Segment Start: Listed records

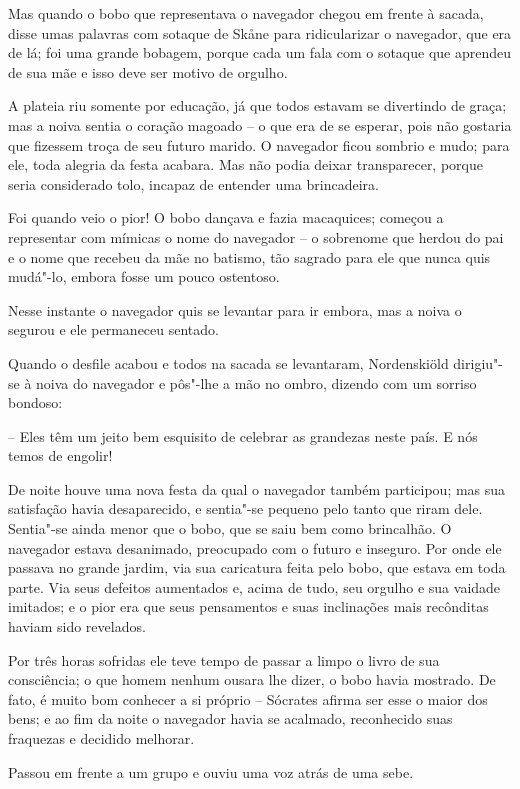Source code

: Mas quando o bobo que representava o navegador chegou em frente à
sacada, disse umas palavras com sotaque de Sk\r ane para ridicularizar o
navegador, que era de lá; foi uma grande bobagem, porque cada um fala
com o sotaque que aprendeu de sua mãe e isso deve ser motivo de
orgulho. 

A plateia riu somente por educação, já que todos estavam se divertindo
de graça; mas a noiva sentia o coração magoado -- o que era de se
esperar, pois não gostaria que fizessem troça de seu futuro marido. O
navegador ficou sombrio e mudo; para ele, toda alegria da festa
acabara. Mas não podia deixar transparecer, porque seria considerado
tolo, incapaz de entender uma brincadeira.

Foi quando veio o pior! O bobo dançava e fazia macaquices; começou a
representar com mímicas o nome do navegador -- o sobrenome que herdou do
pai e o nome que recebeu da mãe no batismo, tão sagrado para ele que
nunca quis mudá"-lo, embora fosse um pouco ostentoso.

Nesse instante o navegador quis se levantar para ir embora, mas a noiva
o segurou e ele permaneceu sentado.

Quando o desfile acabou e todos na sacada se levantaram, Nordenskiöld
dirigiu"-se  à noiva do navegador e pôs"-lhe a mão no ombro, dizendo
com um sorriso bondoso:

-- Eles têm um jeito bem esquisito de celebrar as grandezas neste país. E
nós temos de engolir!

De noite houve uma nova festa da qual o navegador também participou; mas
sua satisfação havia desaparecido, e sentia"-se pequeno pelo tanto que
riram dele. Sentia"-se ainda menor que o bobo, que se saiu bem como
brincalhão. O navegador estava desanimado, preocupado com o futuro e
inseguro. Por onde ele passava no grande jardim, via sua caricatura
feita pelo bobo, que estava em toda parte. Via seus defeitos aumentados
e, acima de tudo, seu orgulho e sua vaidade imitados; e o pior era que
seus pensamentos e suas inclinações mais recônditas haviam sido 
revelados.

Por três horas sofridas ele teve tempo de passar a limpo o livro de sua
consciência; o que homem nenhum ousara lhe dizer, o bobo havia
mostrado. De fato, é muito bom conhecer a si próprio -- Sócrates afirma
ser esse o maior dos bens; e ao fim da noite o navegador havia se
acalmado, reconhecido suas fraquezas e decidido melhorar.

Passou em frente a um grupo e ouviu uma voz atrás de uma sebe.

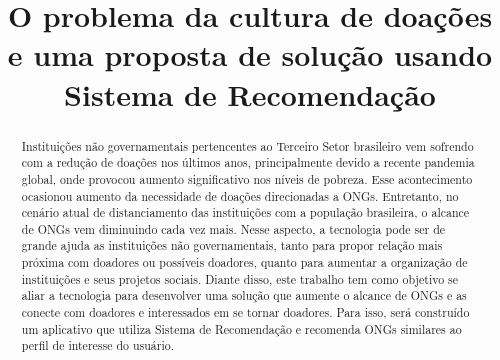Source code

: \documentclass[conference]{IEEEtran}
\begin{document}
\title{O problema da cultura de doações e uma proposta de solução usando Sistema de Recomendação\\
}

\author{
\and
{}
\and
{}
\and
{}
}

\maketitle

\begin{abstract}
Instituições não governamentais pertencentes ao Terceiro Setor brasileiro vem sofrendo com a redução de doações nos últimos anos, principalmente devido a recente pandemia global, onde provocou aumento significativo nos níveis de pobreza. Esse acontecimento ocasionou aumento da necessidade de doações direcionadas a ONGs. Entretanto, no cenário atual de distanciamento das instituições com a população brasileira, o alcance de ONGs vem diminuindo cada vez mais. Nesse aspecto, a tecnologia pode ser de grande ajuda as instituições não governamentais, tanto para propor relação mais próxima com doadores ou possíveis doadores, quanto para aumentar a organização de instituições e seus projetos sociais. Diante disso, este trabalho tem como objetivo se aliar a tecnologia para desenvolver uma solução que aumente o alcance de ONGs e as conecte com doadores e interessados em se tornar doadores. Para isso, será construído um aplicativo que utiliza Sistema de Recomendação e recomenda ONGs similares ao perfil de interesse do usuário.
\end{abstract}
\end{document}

Segment End: Listed records
Segment Start: Listed records

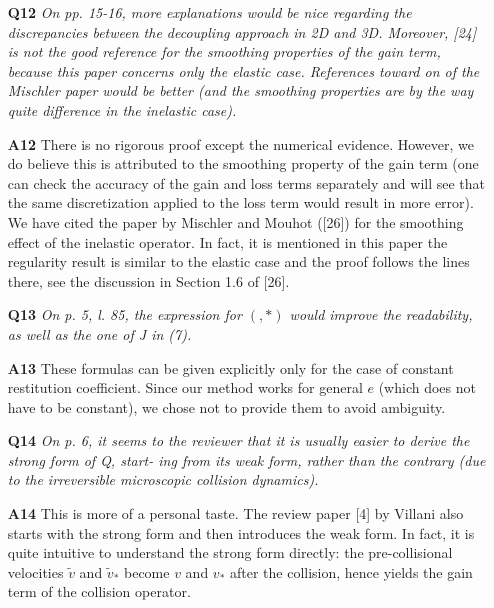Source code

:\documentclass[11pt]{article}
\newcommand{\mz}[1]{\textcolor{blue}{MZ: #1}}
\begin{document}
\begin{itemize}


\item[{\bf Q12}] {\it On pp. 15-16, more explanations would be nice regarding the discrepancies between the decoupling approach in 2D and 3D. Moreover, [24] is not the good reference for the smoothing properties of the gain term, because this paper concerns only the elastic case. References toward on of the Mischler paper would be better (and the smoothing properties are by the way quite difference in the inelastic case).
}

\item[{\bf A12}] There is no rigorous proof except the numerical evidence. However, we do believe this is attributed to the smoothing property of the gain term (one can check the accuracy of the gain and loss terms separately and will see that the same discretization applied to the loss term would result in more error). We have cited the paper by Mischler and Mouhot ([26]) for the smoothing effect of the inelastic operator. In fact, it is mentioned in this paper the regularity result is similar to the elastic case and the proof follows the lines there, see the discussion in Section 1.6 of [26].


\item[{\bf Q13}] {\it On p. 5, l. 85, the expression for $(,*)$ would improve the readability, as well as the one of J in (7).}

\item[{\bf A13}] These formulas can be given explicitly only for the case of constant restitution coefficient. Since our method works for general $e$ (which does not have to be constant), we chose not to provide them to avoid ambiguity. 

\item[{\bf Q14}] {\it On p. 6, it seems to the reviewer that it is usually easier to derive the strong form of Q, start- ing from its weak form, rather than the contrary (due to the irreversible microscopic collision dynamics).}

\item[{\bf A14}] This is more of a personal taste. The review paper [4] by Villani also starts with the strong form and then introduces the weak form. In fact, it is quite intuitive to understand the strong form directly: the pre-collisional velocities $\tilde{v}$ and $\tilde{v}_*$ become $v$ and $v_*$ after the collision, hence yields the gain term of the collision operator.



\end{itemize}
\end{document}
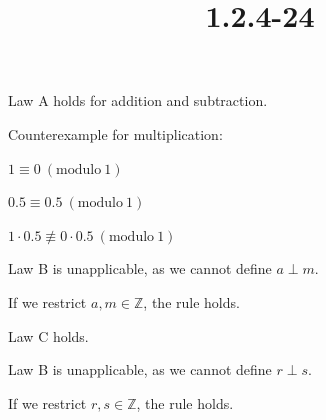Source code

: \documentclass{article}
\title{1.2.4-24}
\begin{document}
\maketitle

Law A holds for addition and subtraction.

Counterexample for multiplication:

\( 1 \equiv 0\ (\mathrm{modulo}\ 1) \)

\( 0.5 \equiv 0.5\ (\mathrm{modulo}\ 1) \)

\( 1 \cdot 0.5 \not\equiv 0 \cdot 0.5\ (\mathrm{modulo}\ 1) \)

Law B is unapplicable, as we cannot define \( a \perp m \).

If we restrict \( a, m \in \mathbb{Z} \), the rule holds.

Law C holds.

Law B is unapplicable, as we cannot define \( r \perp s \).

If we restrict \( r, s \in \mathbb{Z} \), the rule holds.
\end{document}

Segment End: Listed records
Segment Start: Listed records

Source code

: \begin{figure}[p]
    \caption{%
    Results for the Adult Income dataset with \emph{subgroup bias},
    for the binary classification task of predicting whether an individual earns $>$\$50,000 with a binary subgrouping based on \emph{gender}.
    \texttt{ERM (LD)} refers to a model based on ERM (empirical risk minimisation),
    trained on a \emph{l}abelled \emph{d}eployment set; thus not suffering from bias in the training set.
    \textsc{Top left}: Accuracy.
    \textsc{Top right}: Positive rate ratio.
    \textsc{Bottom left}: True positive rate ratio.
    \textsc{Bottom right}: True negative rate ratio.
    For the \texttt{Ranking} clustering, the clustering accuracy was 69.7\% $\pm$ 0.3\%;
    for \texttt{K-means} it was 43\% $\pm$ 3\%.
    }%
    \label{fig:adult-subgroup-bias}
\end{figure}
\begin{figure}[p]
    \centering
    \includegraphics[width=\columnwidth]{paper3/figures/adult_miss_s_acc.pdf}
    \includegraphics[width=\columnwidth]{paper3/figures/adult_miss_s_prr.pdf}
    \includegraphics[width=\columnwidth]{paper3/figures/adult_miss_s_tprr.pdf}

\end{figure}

Segment End: Listed records

**Instructions to follow:**
If a line in the records above contains the word "textsc", count it, then give the total and nothing else.

**Solved exercise:**
4